▶ Requirement
Please copy each line of the records below that holds the word "文件中被标记为删除".

(Rendered images with source text)
________
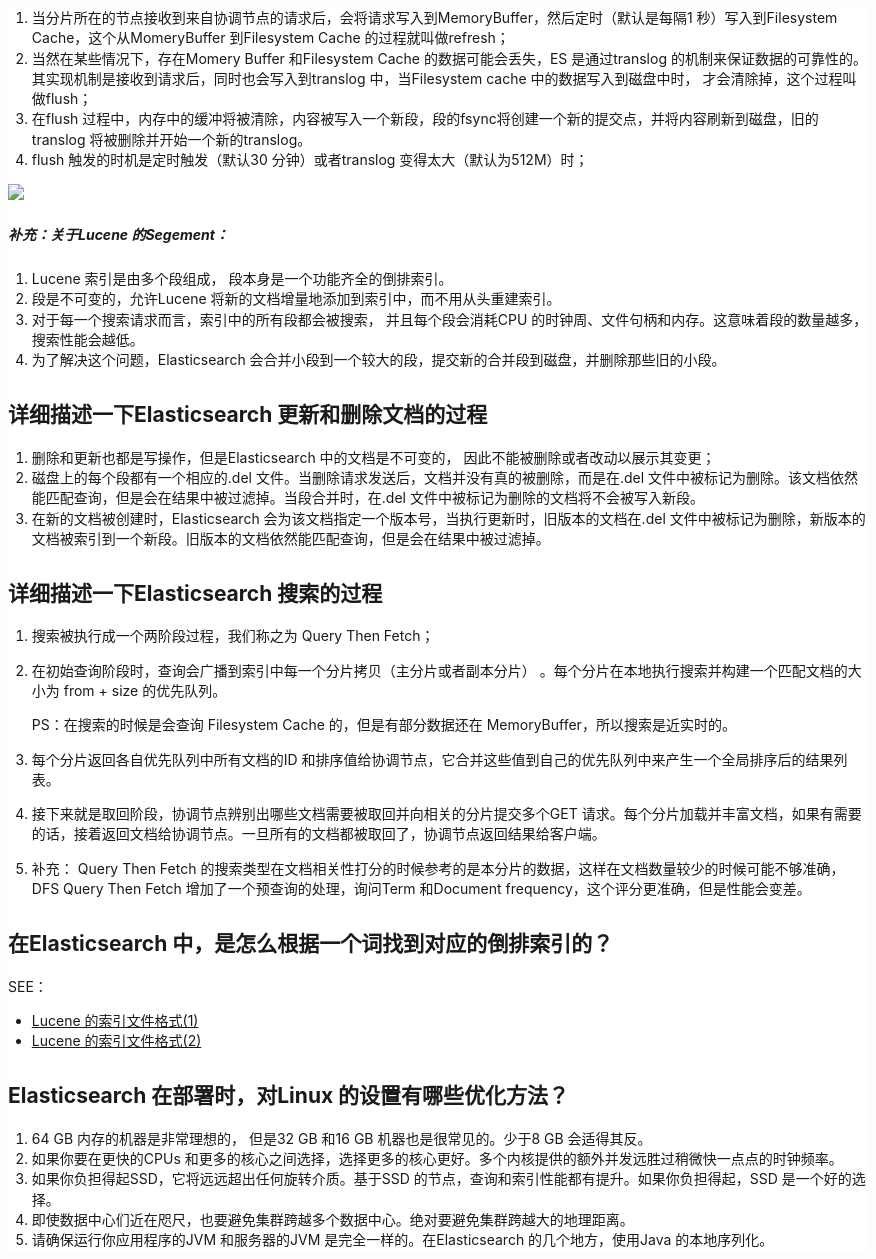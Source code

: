 1. 当分片所在的节点接收到来自协调节点的请求后，会将请求写入到MemoryBuffer，然后定时（默认是每隔1 秒）写入到Filesystem Cache，这个从MomeryBuffer 到Filesystem Cache 的过程就叫做refresh；
2. 当然在某些情况下，存在Momery Buffer 和Filesystem Cache 的数据可能会丢失，ES 是通过translog 的机制来保证数据的可靠性的。其实现机制是接收到请求后，同时也会写入到translog 中，当Filesystem cache 中的数据写入到磁盘中时， 才会清除掉，这个过程叫做flush；
3. 在flush 过程中，内存中的缓冲将被清除，内容被写入一个新段，段的fsync将创建一个新的提交点，并将内容刷新到磁盘，旧的translog 将被删除并开始一个新的translog。
4. flush 触发的时机是定时触发（默认30 分钟）或者translog 变得太大（默认为512M）时；

![](https://cdn.jsdelivr.net/gh/wangtao-Allen/images//img/elastic%20search%E7%B4%A2%E5%BC%95%E6%96%87%E6%A1%A32.jpg)

##### 补充：关于Lucene 的Segement：

1. Lucene 索引是由多个段组成， 段本身是一个功能齐全的倒排索引。
2. 段是不可变的，允许Lucene 将新的文档增量地添加到索引中，而不用从头重建索引。
3. 对于每一个搜索请求而言，索引中的所有段都会被搜索， 并且每个段会消耗CPU 的时钟周、文件句柄和内存。这意味着段的数量越多， 搜索性能会越低。
4. 为了解决这个问题，Elasticsearch 会合并小段到一个较大的段，提交新的合并段到磁盘，并删除那些旧的小段。



## 详细描述一下Elasticsearch 更新和删除文档的过程

1. 删除和更新也都是写操作，但是Elasticsearch 中的文档是不可变的， 因此不能被删除或者改动以展示其变更；
2. 磁盘上的每个段都有一个相应的.del 文件。当删除请求发送后，文档并没有真的被删除，而是在.del 文件中被标记为删除。该文档依然能匹配查询，但是会在结果中被过滤掉。当段合并时，在.del 文件中被标记为删除的文档将不会被写入新段。
3. 在新的文档被创建时，Elasticsearch 会为该文档指定一个版本号，当执行更新时，旧版本的文档在.del 文件中被标记为删除，新版本的文档被索引到一个新段。旧版本的文档依然能匹配查询，但是会在结果中被过滤掉。



## 详细描述一下Elasticsearch 搜索的过程

1. 搜索被执行成一个两阶段过程，我们称之为 Query Then Fetch；

2. 在初始查询阶段时，查询会广播到索引中每一个分片拷贝（主分片或者副本分片） 。每个分片在本地执行搜索并构建一个匹配文档的大小为 from + size 的优先队列。

   PS：在搜索的时候是会查询 Filesystem Cache 的，但是有部分数据还在 MemoryBuffer，所以搜索是近实时的。

3. 每个分片返回各自优先队列中所有文档的ID 和排序值给协调节点，它合并这些值到自己的优先队列中来产生一个全局排序后的结果列表。
4. 接下来就是取回阶段，协调节点辨别出哪些文档需要被取回并向相关的分片提交多个GET 请求。每个分片加载并丰富文档，如果有需要的话，接着返回文档给协调节点。一旦所有的文档都被取回了，协调节点返回结果给客户端。

5. 补充： Query Then Fetch 的搜索类型在文档相关性打分的时候参考的是本分片的数据，这样在文档数量较少的时候可能不够准确，DFS Query Then Fetch 增加了一个预查询的处理，询问Term 和Document frequency，这个评分更准确，但是性能会变差。

## 在Elasticsearch 中，是怎么根据一个词找到对应的倒排索引的？

SEE：

- [Lucene 的索引文件格式(1)](https://www.cnblogs.com/forfuture1978/archive/2009/12/14/1623597.html)
- [Lucene 的索引文件格式(2)](https://www.cnblogs.com/forfuture1978/archive/2009/12/14/1623599.html)



## Elasticsearch 在部署时，对Linux 的设置有哪些优化方法？

1. 64 GB 内存的机器是非常理想的， 但是32 GB 和16 GB 机器也是很常见的。少于8 GB 会适得其反。
2. 如果你要在更快的CPUs 和更多的核心之间选择，选择更多的核心更好。多个内核提供的额外并发远胜过稍微快一点点的时钟频率。
3. 如果你负担得起SSD，它将远远超出任何旋转介质。基于SSD 的节点，查询和索引性能都有提升。如果你负担得起，SSD 是一个好的选择。
4. 即使数据中心们近在咫尺，也要避免集群跨越多个数据中心。绝对要避免集群跨越大的地理距离。
5. 请确保运行你应用程序的JVM 和服务器的JVM 是完全一样的。在Elasticsearch 的几个地方，使用Java 的本地序列化。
________
▶ Exercise response
2. 磁盘上的每个段都有一个相应的.del 文件。当删除请求发送后，文档并没有真的被删除，而是在.del 文件中被标记为删除。该文档依然能匹配查询，但是会在结果中被过滤掉。当段合并时，在.del 文件中被标记为删除的文档将不会被写入新段。
3. 在新的文档被创建时，Elasticsearch 会为该文档指定一个版本号，当执行更新时，旧版本的文档在.del 文件中被标记为删除，新版本的文档被索引到一个新段。旧版本的文档依然能匹配查询，但是会在结果中被过滤掉。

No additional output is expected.